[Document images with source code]

■ ■ ■ ■ ■ ■ ■

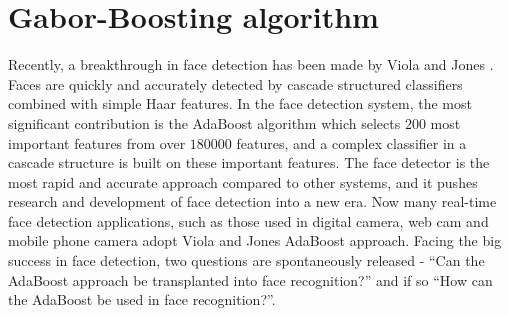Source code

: \section{Gabor-Boosting algorithm}
Recently, a breakthrough in face detection has been made by Viola and Jones \cite{Viola2001}. Faces are quickly and accurately detected by cascade structured classifiers combined with simple Haar features. In the face detection system, the most significant contribution is the AdaBoost algorithm which selects $200$ most important features from over $180000$ features, and a complex classifier in a cascade structure is built on these important features. The face detector is the most rapid and accurate approach compared to other systems, and it pushes research and development of face detection into a new era. Now many real-time face detection applications, such as those used in digital camera, web cam and mobile phone camera adopt Viola and Jones AdaBoost approach. Facing the big success in face detection, two questions are spontaneously released - ``Can the AdaBoost approach be transplanted into face recognition?'' and if so ``How can the AdaBoost be used in face recognition?''. 

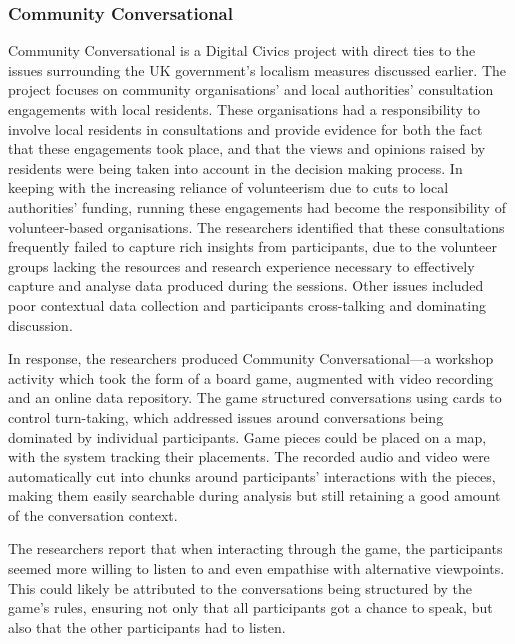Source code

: \subsubsection{Community Conversational}

Community Conversational \citep{Johnson2017} is a Digital Civics project with direct ties to the issues surrounding the UK government's localism measures discussed earlier. The project focuses on community organisations' and local authorities' consultation engagements with local residents. These organisations had a responsibility to involve local residents in consultations and provide evidence for both the fact that these engagements took place, and that the views and opinions raised by residents were being taken into account in the decision making process. In keeping with the increasing reliance of volunteerism due to cuts to local authorities' funding, running these engagements had become the responsibility of volunteer-based organisations. The researchers identified that these consultations frequently failed to capture rich insights from participants, due to the volunteer groups lacking the resources and research experience necessary to effectively capture and analyse data produced during the sessions. Other issues included poor contextual data collection and participants cross-talking and dominating discussion. 

In response, the researchers produced Community Conversational---a workshop activity which took the form of a board game, augmented with video recording and an online data repository. The game structured conversations using cards to control turn-taking, which addressed issues around conversations being dominated by individual participants. Game pieces could be placed on a map, with the system tracking their placements. The recorded audio and video were automatically cut into chunks around participants' interactions with the pieces, making them easily searchable during analysis but still retaining a good amount of the conversation context.

The researchers report that when interacting through the game, the participants seemed more willing to listen to and even empathise with alternative viewpoints. This could likely be attributed to the conversations being structured by the game's rules, ensuring not only that all participants got a chance to speak, but also that the other participants had to listen.

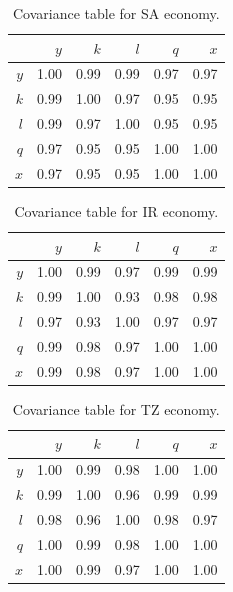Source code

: \documentclass[preprint,authoryear,12pt]{elsarticle}\usepackage{graphicx, color}
\begin{document}
\begin{table}[H]
\begin{center}
\caption{Covariance table for  SA economy.}
\label{tab:Covariance_SA}
\begin{tabular}{rrrrrr}
  \hline
 & $y$ & $k$ & $l$ & $q$ & $x$ \\ 
  \hline
$y$ & 1.00 & 0.99 & 0.99 & 0.97 & 0.97 \\ 
  $k$ & 0.99 & 1.00 & 0.97 & 0.95 & 0.95 \\ 
  $l$ & 0.99 & 0.97 & 1.00 & 0.95 & 0.95 \\ 
  $q$ & 0.97 & 0.95 & 0.95 & 1.00 & 1.00 \\ 
  $x$ & 0.97 & 0.95 & 0.95 & 1.00 & 1.00 \\ 
   \hline
\end{tabular}
\end{center}
\end{table}



\begin{table}[H]
\begin{center}
\caption{Covariance table for  IR economy.}
\label{tab:Covariance_IR}
\begin{tabular}{rrrrrr}
  \hline
 & $y$ & $k$ & $l$ & $q$ & $x$ \\ 
  \hline
$y$ & 1.00 & 0.99 & 0.97 & 0.99 & 0.99 \\ 
  $k$ & 0.99 & 1.00 & 0.93 & 0.98 & 0.98 \\ 
  $l$ & 0.97 & 0.93 & 1.00 & 0.97 & 0.97 \\ 
  $q$ & 0.99 & 0.98 & 0.97 & 1.00 & 1.00 \\ 
  $x$ & 0.99 & 0.98 & 0.97 & 1.00 & 1.00 \\ 
   \hline
\end{tabular}
\end{center}
\end{table}



\begin{table}[H]
\begin{center}
\caption{Covariance table for  TZ economy.}
\label{tab:Covariance_TZ}
\begin{tabular}{rrrrrr}
  \hline
 & $y$ & $k$ & $l$ & $q$ & $x$ \\ 
  \hline
$y$ & 1.00 & 0.99 & 0.98 & 1.00 & 1.00 \\ 
  $k$ & 0.99 & 1.00 & 0.96 & 0.99 & 0.99 \\ 
  $l$ & 0.98 & 0.96 & 1.00 & 0.98 & 0.97 \\ 
  $q$ & 1.00 & 0.99 & 0.98 & 1.00 & 1.00 \\ 
  $x$ & 1.00 & 0.99 & 0.97 & 1.00 & 1.00 \\ 
   \hline
\end{tabular}
\end{center}
\end{table}
\end{document}

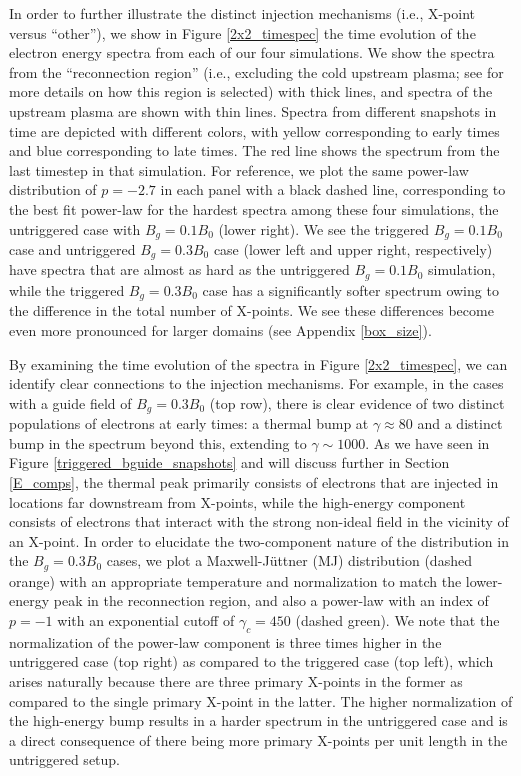 In order to further illustrate the distinct injection mechanisms (i.e., X-point versus ``other''), we show in Figure \ref{2x2_timespec} the time evolution of the electron energy spectra from each of our four simulations.  We show the spectra from the ``reconnection region'' (i.e., excluding the cold upstream plasma; see \citealt{ball2018} for more details on how this region is selected) with thick lines, and spectra of the upstream plasma are shown with thin lines.  Spectra from different snapshots in time are depicted with different colors, with yellow corresponding to early times and blue corresponding to late times.  The red line shows the spectrum from the last timestep in that simulation.  For reference, we plot the same power-law distribution of $p=-2.7$ in each panel with a black dashed line, corresponding to the best fit power-law for the hardest spectra among these four simulations, the untriggered case with $B_{g}=0.1B_{0}$ (lower right).  We see the triggered $B_{g}=0.1B_{0}$ case and untriggered $B_{g}=0.3B_{0}$ case (lower left and upper right, respectively) have spectra that are almost as hard as the untriggered $B_{g}=0.1B_{0}$ simulation, while the triggered $B_{g}=0.3B_{0}$ case has a significantly softer spectrum owing to the difference in the total number of X-points.  We see these differences become even more pronounced for larger domains (see Appendix \ref{box_size}).  

By examining the time evolution of the spectra in Figure \ref{2x2_timespec}, we can identify clear connections to the injection mechanisms.  For example, in the cases with a guide field of $B_{g}=0.3B_{0}$ (top row), there is clear evidence of two distinct populations of electrons at early times: a thermal bump at $\gamma\approx 80$ and a distinct bump in the spectrum beyond this, extending to $\gamma \sim 1000$.  As we have seen in Figure \ref{triggered_bguide_snapshots} and will discuss further in Section \ref{E_comps}, the thermal peak primarily consists of electrons that are injected in locations far downstream from X-points, while the high-energy component consists of electrons that interact with the strong non-ideal field in the vicinity of an X-point.  In order to elucidate the two-component nature of the distribution in the $B_{g}=0.3B_{0}$ cases, we plot a Maxwell-J\"uttner (MJ) distribution (dashed orange) with an appropriate temperature and normalization to match the lower-energy peak in the reconnection region, and also a power-law with an index of $p=-1$ with an exponential cutoff of $\gamma_{c}=450$ (dashed green).  We note that the normalization of the power-law component is three times higher in the untriggered case (top right) as compared to the triggered case (top left), which arises naturally because there are three primary X-points in the former as compared to the single primary X-point in the latter.  The higher normalization of the high-energy bump results in a harder spectrum in the untriggered case and is a direct consequence of there being more primary X-points per unit length in the untriggered setup.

■ ■ ■ ■ ■ ■ ■

* **WHAT THIS TASK INVOLVES**
Among the records above, find the lines where the word "issues" appears and copy them.

* **RESPONSE**
Community Conversational \citep{Johnson2017} is a Digital Civics project with direct ties to the issues surrounding the UK government's localism measures discussed earlier. The project focuses on community organisations' and local authorities' consultation engagements with local residents. These organisations had a responsibility to involve local residents in consultations and provide evidence for both the fact that these engagements took place, and that the views and opinions raised by residents were being taken into account in the decision making process. In keeping with the increasing reliance of volunteerism due to cuts to local authorities' funding, running these engagements had become the responsibility of volunteer-based organisations. The researchers identified that these consultations frequently failed to capture rich insights from participants, due to the volunteer groups lacking the resources and research experience necessary to effectively capture and analyse data produced during the sessions. Other issues included poor contextual data collection and participants cross-talking and dominating discussion. 
In response, the researchers produced Community Conversational---a workshop activity which took the form of a board game, augmented with video recording and an online data repository. The game structured conversations using cards to control turn-taking, which addressed issues around conversations being dominated by individual participants. Game pieces could be placed on a map, with the system tracking their placements. The recorded audio and video were automatically cut into chunks around participants' interactions with the pieces, making them easily searchable during analysis but still retaining a good amount of the conversation context.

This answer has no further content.